=== ENTRIES SUPPLIED ===
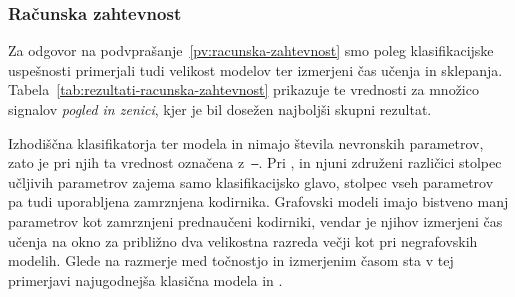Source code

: \subsubsection*{Računska zahtevnost}

Za odgovor na podvprašanje~\ref{pv:racunska-zahtevnost} smo poleg klasifikacijske uspešnosti primerjali tudi velikost modelov ter izmerjeni čas učenja in sklepanja.
Tabela~\ref{tab:rezultati-racunska-zahtevnost} prikazuje te vrednosti za množico signalov \emph{pogled in zenici}, kjer je bil dosežen najboljši skupni rezultat.

Izhodiščna klasifikatorja ter modela  in  nimajo števila nevronskih parametrov, zato je pri njih ta vrednost označena z~\texttt{--}.
Pri ,  in njuni združeni različici stolpec učljivih parametrov zajema samo klasifikacijsko glavo, stolpec vseh parametrov pa tudi uporabljena zamrznjena kodirnika.
Grafovski modeli imajo bistveno manj parametrov kot zamrznjeni prednaučeni kodirniki, vendar je njihov izmerjeni čas učenja na okno za približno dva velikostna razreda večji kot pri negrafovskih modelih.
Glede na razmerje med točnostjo in izmerjenim časom sta v tej primerjavi najugodnejša klasična modela  in .
\newpage



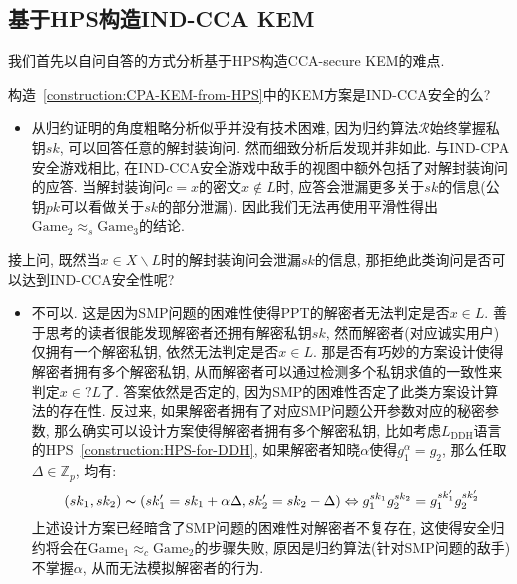 \subsection{基于HPS构造IND-CCA KEM}
我们首先以自问自答的方式分析基于HPS构造CCA-secure KEM的难点. 
\begin{trivlist}
\item 构造~\ref{construction:CPA-KEM-from-HPS}中的KEM方案是IND-CCA安全的么? 
\begin{itemize}
\item 从归约证明的角度粗略分析似乎并没有技术困难, 因为归约算法$\mathcal{R}$始终掌握私钥$sk$, 可以回答任意的解封装询问. 
    然而细致分析后发现并非如此. 与IND-CPA安全游戏相比, 在IND-CCA安全游戏中敌手的视图中额外包括了对解封装询问的应答. 
    当解封装询问$c = x$的密文$x \notin L$时, 应答会泄漏更多关于$sk$的信息(公钥$pk$可以看做关于$sk$的部分泄漏). 
    因此我们无法再使用平滑性得出$\text{Game}_2 \approx_s \text{Game}_3$的结论. 
\end{itemize}

\item 接上问, 既然当$x \in X \backslash L$时的解封装询问会泄漏$sk$的信息, 那拒绝此类询问是否可以达到IND-CCA安全性呢?
\begin{itemize} 
\item 不可以. 这是因为SMP问题的困难性使得PPT的解密者无法判定是否$x \in L$. 
    善于思考的读者很能发现解密者还拥有解密私钥$sk$, 然而解密者(对应诚实用户)仅拥有一个解密私钥, 依然无法判定是否$x \in L$. 
    那是否有巧妙的方案设计使得解密者拥有多个解密私钥, 从而解密者可以通过检测多个私钥求值的一致性来判定$x \in ? L$了. 
    答案依然是否定的, 因为SMP的困难性否定了此类方案设计算法的存在性. 
    反过来, 如果解密者拥有了对应SMP问题公开参数对应的秘密参数, 那么确实可以设计方案使得解密者拥有多个解密私钥, 
    比如考虑$L_\text{DDH}$语言的HPS~\ref{construction:HPS-for-DDH}, 如果解密者知晓$\alpha$使得$g_1^\alpha = g_2$, 那么任取$\Delta \in \mathbb{Z}_p$, 均有: 
    \begin{equation*}
        (sk_1, sk_2) \thicksim (sk_1' = sk_1+\alpha \Delta, sk_2' = sk_2-\Delta) \Leftrightarrow g_1^{sk_1} g_2^{sk_2} = g_1^{sk_1'} g_2^{sk_2'}
    \end{equation*}
    上述设计方案已经暗含了SMP问题的困难性对解密者不复存在, 这使得安全归约将会在$\text{Game}_1 \approx_c \text{Game}_2$的步骤失败, 
    原因是归约算法(针对SMP问题的敌手)不掌握$\alpha$, 从而无法模拟解密者的行为.  
\end{itemize}
\end{trivlist}

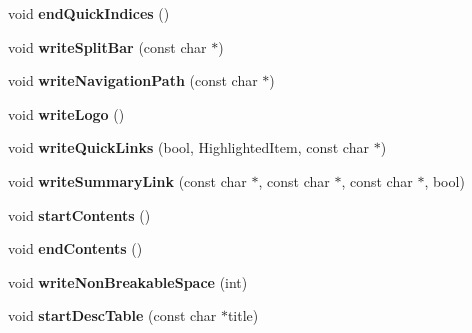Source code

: \begin{DoxyCompactItemize}
\item 
\hypertarget{class_r_t_f_generator_a8ccfa7b4cc697673db66d95470901da6}{void {\bfseries end\-Quick\-Indices} ()}\label{class_r_t_f_generator_a8ccfa7b4cc697673db66d95470901da6}

\item 
\hypertarget{class_r_t_f_generator_a465317b1419a8fc5bfb7cb94cddbfc98}{void {\bfseries write\-Split\-Bar} (const char $\ast$)}\label{class_r_t_f_generator_a465317b1419a8fc5bfb7cb94cddbfc98}

\item 
\hypertarget{class_r_t_f_generator_aa3b9c49f8e870752e8751d1a6c72b2c0}{void {\bfseries write\-Navigation\-Path} (const char $\ast$)}\label{class_r_t_f_generator_aa3b9c49f8e870752e8751d1a6c72b2c0}

\item 
\hypertarget{class_r_t_f_generator_ac7d0ac7d2abfeba04c9c22a3974221ae}{void {\bfseries write\-Logo} ()}\label{class_r_t_f_generator_ac7d0ac7d2abfeba04c9c22a3974221ae}

\item 
\hypertarget{class_r_t_f_generator_aa2ca76705a3c909c124824bbaee17e61}{void {\bfseries write\-Quick\-Links} (bool, Highlighted\-Item, const char $\ast$)}\label{class_r_t_f_generator_aa2ca76705a3c909c124824bbaee17e61}

\item 
\hypertarget{class_r_t_f_generator_ad1487847ca7844acf3cd6b0f114b651a}{void {\bfseries write\-Summary\-Link} (const char $\ast$, const char $\ast$, const char $\ast$, bool)}\label{class_r_t_f_generator_ad1487847ca7844acf3cd6b0f114b651a}

\item 
\hypertarget{class_r_t_f_generator_a4d02a081921a34660b9f11e7c32a303f}{void {\bfseries start\-Contents} ()}\label{class_r_t_f_generator_a4d02a081921a34660b9f11e7c32a303f}

\item 
\hypertarget{class_r_t_f_generator_a89af32c9958f2fc61301a25e7b3360c7}{void {\bfseries end\-Contents} ()}\label{class_r_t_f_generator_a89af32c9958f2fc61301a25e7b3360c7}

\item 
\hypertarget{class_r_t_f_generator_a7c7ac7747fa458bcc89aa71c0764459b}{void {\bfseries write\-Non\-Breakable\-Space} (int)}\label{class_r_t_f_generator_a7c7ac7747fa458bcc89aa71c0764459b}

\item 
\hypertarget{class_r_t_f_generator_a6f7fc449c9d4d715c169881f1a54eea2}{void {\bfseries start\-Desc\-Table} (const char $\ast$title)}\label{class_r_t_f_generator_a6f7fc449c9d4d715c169881f1a54eea2}


\end{DoxyCompactItemize}
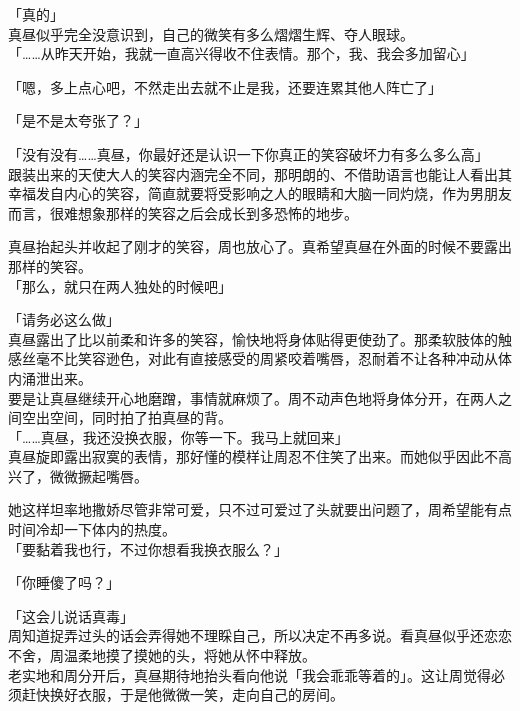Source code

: 「真的」\\

真昼似乎完全没意识到，自己的微笑有多么熠熠生辉、夺人眼球。\\

「……从昨天开始，我就一直高兴得收不住表情。那个，我、我会多加留心」

「嗯，多上点心吧，不然走出去就不止是我，还要连累其他人阵亡了」

「是不是太夸张了？」

「没有没有……真昼，你最好还是认识一下你真正的笑容破坏力有多么多么高」\\

跟装出来的天使大人的笑容内涵完全不同，那明朗的、不借助语言也能让人看出其幸福发自内心的笑容，简直就要将受影响之人的眼睛和大脑一同灼烧，作为男朋友而言，很难想象那样的笑容之后会成长到多恐怖的地步。

真昼抬起头并收起了刚才的笑容，周也放心了。真希望真昼在外面的时候不要露出那样的笑容。\\

「那么，就只在两人独处的时候吧」

「请务必这么做」\\

真昼露出了比以前柔和许多的笑容，愉快地将身体贴得更使劲了。那柔软肢体的触感丝毫不比笑容逊色，对此有直接感受的周紧咬着嘴唇，忍耐着不让各种冲动从体内涌泄出来。\\

要是让真昼继续开心地磨蹭，事情就麻烦了。周不动声色地将身体分开，在两人之间空出空间，同时拍了拍真昼的背。\\

「……真昼，我还没换衣服，你等一下。我马上就回来」\\

真昼旋即露出寂寞的表情，那好懂的模样让周忍不住笑了出来。而她似乎因此不高兴了，微微撅起嘴唇。

她这样坦率地撒娇尽管非常可爱，只不过可爱过了头就要出问题了，周希望能有点时间冷却一下体内的热度。\\

「要黏着我也行，不过你想看我换衣服么？」

「你睡傻了吗？」

「这会儿说话真毒」\\

周知道捉弄过头的话会弄得她不理睬自己，所以决定不再多说。看真昼似乎还恋恋不舍，周温柔地摸了摸她的头，将她从怀中释放。\\

老实地和周分开后，真昼期待地抬头看向他说「我会乖乖等着的」。这让周觉得必须赶快换好衣服，于是他微微一笑，走向自己的房间。\\

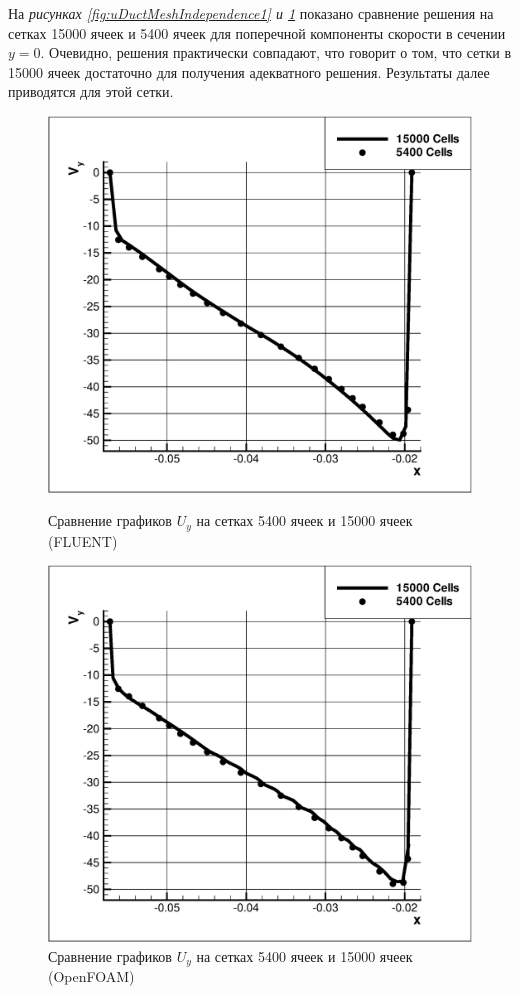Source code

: На \textit{рисунках \ref{fig:uDuctMeshIndependence1} и \ref{fig:uDuctMeshIndependence2}} показано сравнение решения на сетках 15000 ячеек и 5400 ячеек для поперечной компоненты скорости в сечении $y=0$. Очевидно, решения практически совпадают, что говорит о том, что сетки в 15000 ячеек достаточно для получения адекватного решения. Результаты далее приводятся для этой сетки.
\begin{figure}[ht]
	\begin{minipage}{0.475\linewidth}
		\includegraphics[scale=0.33]{uDuctMeshIndependence1}
		\caption{Сравнение графиков $U_y$ на сетках 5400 ячеек и 15000 ячеек (FLUENT)}
		\label{fig:uDuctMeshIndependence1}
	\end{minipage}
	\hspace{0.5em}
	\begin{minipage}{0.475\linewidth}
		\includegraphics[scale=0.33]{uDuctMeshIndependence2}
		\caption{Сравнение графиков $U_y$ на сетках 5400 ячеек и 15000 ячеек (OpenFOAM)}
		\label{fig:uDuctMeshIndependence2}
	\end{minipage}
\end{figure}
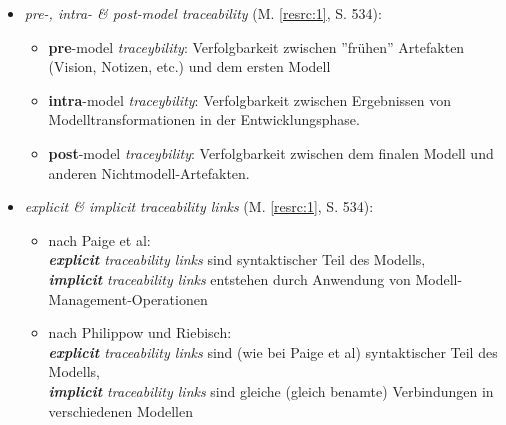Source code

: \begin{itemize}
\item
\textit{pre-, intra- \& post-model traceability} (M. \ref{resrc:1}, S. 534):
\begin{itemize}
\item
\textbf{pre}-model \textit{traceybility}: 
Verfolgbarkeit zwischen ''frühen'' Artefakten (Vision, Notizen, etc.) und dem ersten Modell
\item
\textbf{intra}-model \textit{traceybility}:
Verfolgbarkeit zwischen Ergebnissen von Modelltransformationen in der Entwicklungsphase.
\item
\textbf{post}-model \textit{traceybility}:
Verfolgbarkeit zwischen dem finalen Modell und anderen Nichtmodell-Artefakten.
\end{itemize}

\item
\textit{explicit \& implicit traceability links} (M. \ref{resrc:1}, S. 534):
\begin{itemize}
\item nach Paige et al: 
\\\textit{\textbf{explicit} traceability links} sind syntaktischer Teil des Modells,
\\\textit{\textbf{implicit} traceability links} entstehen durch Anwendung von Modell-Management-Operationen
\item nach Philippow und Riebisch:
\\\textit{\textbf{explicit} traceability links} sind (wie bei Paige et al) syntaktischer Teil des Modells,
\\\textit{\textbf{implicit} traceability links} sind gleiche (gleich benamte) Verbindungen in verschiedenen Modellen
\end{itemize}


\end{itemize}




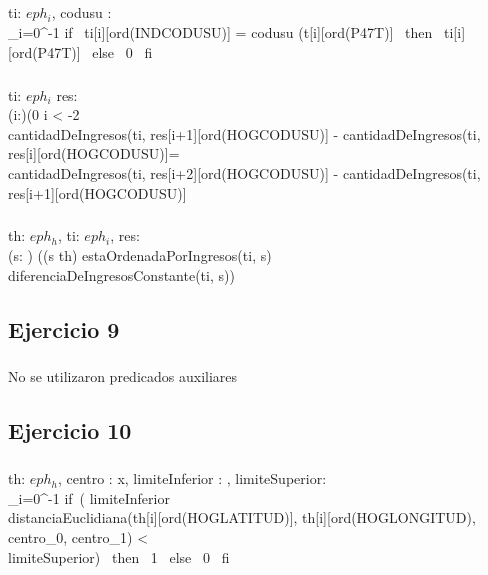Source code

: \documentclass[a4paper]{article}
\begin{document}
\subparagraph{}
	{\In ti: $eph_{i}$, \In codusu : \ent}{\ent}{\\\indent\indent\indent
	\sum_{i=0}^{-1} if \, ti[i][ord(INDCODUSU)] = codusu \wedge (t[i][ord(P47T)]  \, then \, ti[i][ord(P47T)] \, else \, 0 \, fi 
}

\subparagraph{}
	{\In ti: $eph_{i}$ \In res: }{\\\indent\indent\indent
	(\forall i:\ent)(0 \leq i < -2 \implicaLuego 
	\\\indent\indent\indent
	cantidadDeIngresos(ti, res[i+1][ord(HOGCODUSU)] - cantidadDeIngresos(ti, res[i][ord(HOGCODUSU)]= 
	\\\indent\indent\indent
	 cantidadDeIngresos(ti, res[i+2][ord(HOGCODUSU)] - cantidadDeIngresos(ti, res[i+1][ord(HOGCODUSU)] \\
\indent\indent}

\subparagraph{}
	{\In th: $eph_{h}$, \In ti: $eph_{i}$, \In res:  }
	{\\\indent\indent\indent
	(\forall s: ) ((s \subseteq th) \wedge estaOrdenadaPorIngresos(ti, s) 
	\\\indent\indent\indent
	\wedge diferenciaDeIngresosConstante(ti, s)) \Then 
	 \leq {}\\
}

\subsection{Ejercicio 9}
\subparagraph{}
No se utilizaron predicados auxiliares

\subsection{Ejercicio 10}
\subparagraph{}
{\In th: $eph_{h}$, \In centro : \ent x\ent, \In limiteInferior : \ent, \In limiteSuperior: \ent}
{\ent}
{\\\indent\indent\indent
	\sum_{i=0}^{-1} if \,( limiteInferior \leq
	\\\indent\indent\indent\indent\indent\indent
	distanciaEuclidiana(th[i][ord(HOGLATITUD)], th[i][ord(HOGLONGITUD), centro_0, centro_1) <
	\\\indent\indent\indent\indent\indent\indent
	limiteSuperior) \, then \, 1 \, else \, 0 \, fi
}
\end{document}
===
• WORK TO COMPLETE:
Copy each line of the records containing the string "Delta".

• RESPONSE:
    比如考虑$L_\text{DDH}$语言的HPS~\ref{construction:HPS-for-DDH}, 如果解密者知晓$\alpha$使得$g_1^\alpha = g_2$, 那么任取$\Delta \in \mathbb{Z}_p$, 均有: 
        (sk_1, sk_2) \thicksim (sk_1' = sk_1+\alpha \Delta, sk_2' = sk_2-\Delta) \Leftrightarrow g_1^{sk_1} g_2^{sk_2} = g_1^{sk_1'} g_2^{sk_2'}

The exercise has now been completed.